RCA - Runtime JS Issue of August 3rd, 2023 

 

Executive Summary  

On August 3rd 2023, Discover runtime JS services were unreachable for around five hours.  During this time, runtime JS based implementations of Preview Search, Search Results Page, Recommendations and Hosted Product Listing Pages were not displayable on customer sites. 

Sitecore Discover team worked on a recovery strategy and applied the fix for each customer after this issue was investigated and identified  

 

Root Cause 

One of the Sitecore’s Content Delivery Network (CDN) resources residing within our AWS infrastructure was inadvertently removed due to a misinterpretation of the resource’s labelling. The removal of the CDN distribution hosts reflektion.js and customer CSS files, critical to the runtime JS components implemented on customer sites, directly caused customer’s site experiences to not load. 

 

Timeline (all time in PDT) 

6:00AM - Internal alert fired for CDN monitoring 

6:30AM - Customer started to file support case regarding Discover services not working 

7:00AM - Discover Engineering team received escalation and moved to further investigation 

8:30AM - Discover Engineering team worked out a recovery plan and updated one customer  

11:00AM - Discover engineering team applied fixes for all affected customers 

14:15PM - All affected accounts are updated and verified to be back to normal 

 

Impacts 

All and only customers implementing Sitecore Discover’s services via runtime JS experienced an outage whereby the runtime JS components did not load on their corresponding site.  

 

Planned changes / follow-ups 

  1. Internal alert escalation policy has been revisited and enforced for faster reaction times of any future like-issue.   
  2. All AWS resources’ labels will be revisited to improve comprehension and avoid future confusion. 
  3. Enhancements for faster recovery in such cases where runtime JS-related updates across our customer base are required.
Posted Aug 24, 2023 - 08:57 PDT

Resolved
This incident is now resolved.

Please let us know if you continue to see issues around runtime JS based services (beacon, widgets, scripts).
A postmortem / RCA will be shared in the next few days.
Posted Aug 03, 2023 - 13:45 PDT
Monitoring
We've applied fixes to our customer base. Runtime JS based services should be back to normal once browser cache are invalidated.

Team will continue monitoring the services. Please do not hesitate to reach out to Sitecore Support if you continue to see issues with Beacon, Sitecore Discover JS scripts or and runtime JS based services.
Posted Aug 03, 2023 - 11:06 PDT
Update
We are continuing to work on a fix for this issue.
Posted Aug 03, 2023 - 11:03 PDT
Update
We are continuing the work to apply the fix across all our customer base.
Posted Aug 03, 2023 - 10:26 PDT
Update
We've worked out a solution for the current outages and start to apply the updates for every customer.
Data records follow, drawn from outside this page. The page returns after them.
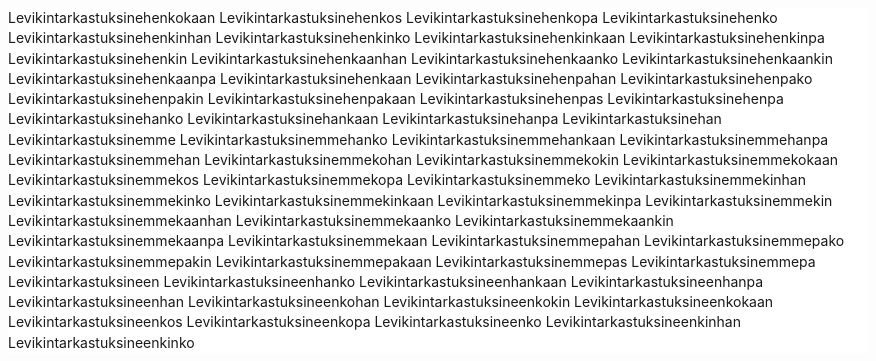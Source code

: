Levikintarkastuksinehenkokaan
Levikintarkastuksinehenkos
Levikintarkastuksinehenkopa
Levikintarkastuksinehenko
Levikintarkastuksinehenkinhan
Levikintarkastuksinehenkinko
Levikintarkastuksinehenkinkaan
Levikintarkastuksinehenkinpa
Levikintarkastuksinehenkin
Levikintarkastuksinehenkaanhan
Levikintarkastuksinehenkaanko
Levikintarkastuksinehenkaankin
Levikintarkastuksinehenkaanpa
Levikintarkastuksinehenkaan
Levikintarkastuksinehenpahan
Levikintarkastuksinehenpako
Levikintarkastuksinehenpakin
Levikintarkastuksinehenpakaan
Levikintarkastuksinehenpas
Levikintarkastuksinehenpa
Levikintarkastuksinehanko
Levikintarkastuksinehankaan
Levikintarkastuksinehanpa
Levikintarkastuksinehan
Levikintarkastuksinemme
Levikintarkastuksinemmehanko
Levikintarkastuksinemmehankaan
Levikintarkastuksinemmehanpa
Levikintarkastuksinemmehan
Levikintarkastuksinemmekohan
Levikintarkastuksinemmekokin
Levikintarkastuksinemmekokaan
Levikintarkastuksinemmekos
Levikintarkastuksinemmekopa
Levikintarkastuksinemmeko
Levikintarkastuksinemmekinhan
Levikintarkastuksinemmekinko
Levikintarkastuksinemmekinkaan
Levikintarkastuksinemmekinpa
Levikintarkastuksinemmekin
Levikintarkastuksinemmekaanhan
Levikintarkastuksinemmekaanko
Levikintarkastuksinemmekaankin
Levikintarkastuksinemmekaanpa
Levikintarkastuksinemmekaan
Levikintarkastuksinemmepahan
Levikintarkastuksinemmepako
Levikintarkastuksinemmepakin
Levikintarkastuksinemmepakaan
Levikintarkastuksinemmepas
Levikintarkastuksinemmepa
Levikintarkastuksineen
Levikintarkastuksineenhanko
Levikintarkastuksineenhankaan
Levikintarkastuksineenhanpa
Levikintarkastuksineenhan
Levikintarkastuksineenkohan
Levikintarkastuksineenkokin
Levikintarkastuksineenkokaan
Levikintarkastuksineenkos
Levikintarkastuksineenkopa
Levikintarkastuksineenko
Levikintarkastuksineenkinhan
Levikintarkastuksineenkinko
Customers should be expecting their runtime JS based services back to normal gradually in the next 30 minutes to 1 hour.
Posted Aug 03, 2023 - 08:52 PDT
Identified
We've identified the issue for this malfunctioning. We are actively updating our system to recover.
Posted Aug 03, 2023 - 07:23 PDT
Investigating
We are seeing an issue with services integrated with runtime JS.

We are actively investigating this issue.
Posted Aug 03, 2023 - 07:19 PDT
This incident affected: Production Beacon.